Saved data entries
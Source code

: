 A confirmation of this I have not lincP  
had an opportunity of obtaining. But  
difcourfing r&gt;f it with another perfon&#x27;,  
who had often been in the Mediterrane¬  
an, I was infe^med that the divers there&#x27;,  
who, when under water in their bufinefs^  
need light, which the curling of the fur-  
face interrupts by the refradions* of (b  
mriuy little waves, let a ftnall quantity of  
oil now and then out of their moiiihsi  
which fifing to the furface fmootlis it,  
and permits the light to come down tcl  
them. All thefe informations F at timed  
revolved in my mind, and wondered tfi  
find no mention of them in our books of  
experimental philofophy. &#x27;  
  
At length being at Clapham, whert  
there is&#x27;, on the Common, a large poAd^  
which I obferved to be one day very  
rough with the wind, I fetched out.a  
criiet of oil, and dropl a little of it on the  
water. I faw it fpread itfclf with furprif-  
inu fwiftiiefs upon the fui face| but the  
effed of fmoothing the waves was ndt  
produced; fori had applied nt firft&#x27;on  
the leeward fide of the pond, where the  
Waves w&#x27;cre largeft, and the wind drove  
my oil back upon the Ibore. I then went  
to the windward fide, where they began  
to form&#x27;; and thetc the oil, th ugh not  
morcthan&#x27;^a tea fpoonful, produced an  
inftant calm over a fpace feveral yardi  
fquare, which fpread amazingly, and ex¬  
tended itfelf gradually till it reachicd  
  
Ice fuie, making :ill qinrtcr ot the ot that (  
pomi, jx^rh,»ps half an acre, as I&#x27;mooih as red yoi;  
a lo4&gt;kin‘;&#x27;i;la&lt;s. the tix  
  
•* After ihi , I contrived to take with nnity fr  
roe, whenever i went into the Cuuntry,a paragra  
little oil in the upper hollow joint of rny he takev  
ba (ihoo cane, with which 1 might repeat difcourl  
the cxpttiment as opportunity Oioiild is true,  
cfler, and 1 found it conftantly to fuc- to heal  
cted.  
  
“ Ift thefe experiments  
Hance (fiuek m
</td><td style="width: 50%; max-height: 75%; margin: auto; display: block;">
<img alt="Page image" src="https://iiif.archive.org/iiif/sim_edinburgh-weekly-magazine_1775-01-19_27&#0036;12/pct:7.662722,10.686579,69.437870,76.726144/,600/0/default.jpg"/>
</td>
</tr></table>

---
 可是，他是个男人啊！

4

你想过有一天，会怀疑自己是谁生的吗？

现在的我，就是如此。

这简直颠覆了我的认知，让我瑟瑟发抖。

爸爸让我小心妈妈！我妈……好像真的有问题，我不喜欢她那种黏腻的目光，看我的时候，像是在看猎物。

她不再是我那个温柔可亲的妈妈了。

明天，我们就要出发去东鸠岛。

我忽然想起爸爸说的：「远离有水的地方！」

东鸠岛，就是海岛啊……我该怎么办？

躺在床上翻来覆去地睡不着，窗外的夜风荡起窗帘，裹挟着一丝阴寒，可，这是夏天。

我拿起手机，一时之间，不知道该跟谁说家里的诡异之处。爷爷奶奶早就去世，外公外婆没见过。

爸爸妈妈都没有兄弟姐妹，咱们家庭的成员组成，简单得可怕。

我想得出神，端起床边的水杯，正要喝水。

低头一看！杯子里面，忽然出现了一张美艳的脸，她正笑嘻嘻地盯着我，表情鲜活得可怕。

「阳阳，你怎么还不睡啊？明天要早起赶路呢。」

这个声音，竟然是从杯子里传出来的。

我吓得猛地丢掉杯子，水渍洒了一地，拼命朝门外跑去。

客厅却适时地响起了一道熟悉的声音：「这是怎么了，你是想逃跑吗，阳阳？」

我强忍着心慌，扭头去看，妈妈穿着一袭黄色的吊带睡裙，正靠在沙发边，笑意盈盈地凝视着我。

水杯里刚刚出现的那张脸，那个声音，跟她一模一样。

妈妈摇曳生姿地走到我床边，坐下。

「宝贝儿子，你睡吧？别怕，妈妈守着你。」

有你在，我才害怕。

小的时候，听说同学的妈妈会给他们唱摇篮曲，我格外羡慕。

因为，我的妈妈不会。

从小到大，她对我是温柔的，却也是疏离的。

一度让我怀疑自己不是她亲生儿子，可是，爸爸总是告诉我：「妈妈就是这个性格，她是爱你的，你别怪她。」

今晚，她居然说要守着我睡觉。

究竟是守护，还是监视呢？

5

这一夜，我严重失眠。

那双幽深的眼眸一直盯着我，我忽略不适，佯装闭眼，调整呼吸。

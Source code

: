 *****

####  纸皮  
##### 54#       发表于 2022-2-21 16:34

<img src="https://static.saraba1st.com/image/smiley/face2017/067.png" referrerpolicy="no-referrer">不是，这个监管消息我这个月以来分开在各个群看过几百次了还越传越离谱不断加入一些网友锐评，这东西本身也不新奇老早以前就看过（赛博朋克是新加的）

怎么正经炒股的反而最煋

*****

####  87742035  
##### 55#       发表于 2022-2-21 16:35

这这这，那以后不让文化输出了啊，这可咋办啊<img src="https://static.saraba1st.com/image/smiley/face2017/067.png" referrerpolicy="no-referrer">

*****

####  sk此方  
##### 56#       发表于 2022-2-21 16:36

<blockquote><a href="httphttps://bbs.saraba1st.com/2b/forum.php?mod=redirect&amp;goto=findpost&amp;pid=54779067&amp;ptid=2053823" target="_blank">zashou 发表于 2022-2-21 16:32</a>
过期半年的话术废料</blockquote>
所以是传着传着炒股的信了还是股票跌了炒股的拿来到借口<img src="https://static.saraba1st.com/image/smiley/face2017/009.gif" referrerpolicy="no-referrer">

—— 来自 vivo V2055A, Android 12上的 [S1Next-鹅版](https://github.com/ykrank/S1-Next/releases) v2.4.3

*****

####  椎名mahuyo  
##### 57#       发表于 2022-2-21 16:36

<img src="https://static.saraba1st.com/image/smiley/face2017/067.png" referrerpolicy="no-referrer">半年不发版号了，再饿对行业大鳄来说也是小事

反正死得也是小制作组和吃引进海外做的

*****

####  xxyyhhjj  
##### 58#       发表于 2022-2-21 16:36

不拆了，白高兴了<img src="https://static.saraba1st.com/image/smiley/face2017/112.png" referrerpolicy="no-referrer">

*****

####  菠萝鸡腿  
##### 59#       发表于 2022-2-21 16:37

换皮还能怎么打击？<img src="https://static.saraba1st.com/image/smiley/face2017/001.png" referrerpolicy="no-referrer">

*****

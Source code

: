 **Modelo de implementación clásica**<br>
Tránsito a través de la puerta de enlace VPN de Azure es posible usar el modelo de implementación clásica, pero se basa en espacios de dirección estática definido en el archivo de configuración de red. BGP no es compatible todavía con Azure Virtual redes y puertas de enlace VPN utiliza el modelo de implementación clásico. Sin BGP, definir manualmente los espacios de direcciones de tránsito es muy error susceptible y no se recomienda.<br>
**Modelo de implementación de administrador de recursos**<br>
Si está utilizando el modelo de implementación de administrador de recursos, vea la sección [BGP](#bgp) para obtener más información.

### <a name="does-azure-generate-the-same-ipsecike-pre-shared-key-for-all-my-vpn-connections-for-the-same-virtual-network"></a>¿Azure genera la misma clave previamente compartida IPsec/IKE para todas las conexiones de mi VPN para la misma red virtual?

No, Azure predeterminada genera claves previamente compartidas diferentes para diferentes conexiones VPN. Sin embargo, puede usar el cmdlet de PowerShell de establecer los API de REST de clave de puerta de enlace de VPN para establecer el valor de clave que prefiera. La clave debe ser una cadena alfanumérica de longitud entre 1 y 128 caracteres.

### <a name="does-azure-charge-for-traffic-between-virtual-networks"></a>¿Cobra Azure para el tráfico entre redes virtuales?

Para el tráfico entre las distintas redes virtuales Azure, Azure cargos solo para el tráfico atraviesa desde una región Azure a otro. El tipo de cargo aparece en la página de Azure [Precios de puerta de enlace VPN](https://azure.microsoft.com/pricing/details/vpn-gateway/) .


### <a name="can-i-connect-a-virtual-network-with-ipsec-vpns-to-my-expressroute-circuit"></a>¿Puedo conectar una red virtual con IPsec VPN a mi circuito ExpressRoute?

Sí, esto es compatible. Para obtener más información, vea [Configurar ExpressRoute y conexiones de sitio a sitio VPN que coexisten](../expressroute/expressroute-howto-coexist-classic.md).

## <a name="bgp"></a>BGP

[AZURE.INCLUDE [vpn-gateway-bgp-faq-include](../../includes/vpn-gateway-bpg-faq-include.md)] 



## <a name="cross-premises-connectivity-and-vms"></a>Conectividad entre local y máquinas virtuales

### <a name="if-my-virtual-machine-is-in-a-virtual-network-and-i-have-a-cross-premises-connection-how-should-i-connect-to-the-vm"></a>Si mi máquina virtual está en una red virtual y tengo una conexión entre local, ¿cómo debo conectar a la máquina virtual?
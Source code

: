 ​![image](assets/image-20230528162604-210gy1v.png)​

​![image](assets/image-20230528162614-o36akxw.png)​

## TASK DESCRIPTION
Your task for the entries above: copy exactly the span starting with the line with "小的时候，听说同学的妈妈会给他们唱摇篮曲，我格外羡慕。" and going on through the line with "发表于 2022-2-21 16:35", both lines included, and nothing else.

## SOLUTION FOR THIS PROBLEM
小的时候，听说同学的妈妈会给他们唱摇篮曲，我格外羡慕。

因为，我的妈妈不会。

从小到大，她对我是温柔的，却也是疏离的。

一度让我怀疑自己不是她亲生儿子，可是，爸爸总是告诉我：「妈妈就是这个性格，她是爱你的，你别怪她。」

今晚，她居然说要守着我睡觉。

究竟是守护，还是监视呢？

5

这一夜，我严重失眠。

那双幽深的眼眸一直盯着我，我忽略不适，佯装闭眼，调整呼吸。

Source code

: *****

####  纸皮  
##### 54#       发表于 2022-2-21 16:34

<img src="https://static.saraba1st.com/image/smiley/face2017/067.png" referrerpolicy="no-referrer">不是，这个监管消息我这个月以来分开在各个群看过几百次了还越传越离谱不断加入一些网友锐评，这东西本身也不新奇老早以前就看过（赛博朋克是新加的）

怎么正经炒股的反而最煋

*****

####  87742035  
##### 55#       发表于 2022-2-21 16:35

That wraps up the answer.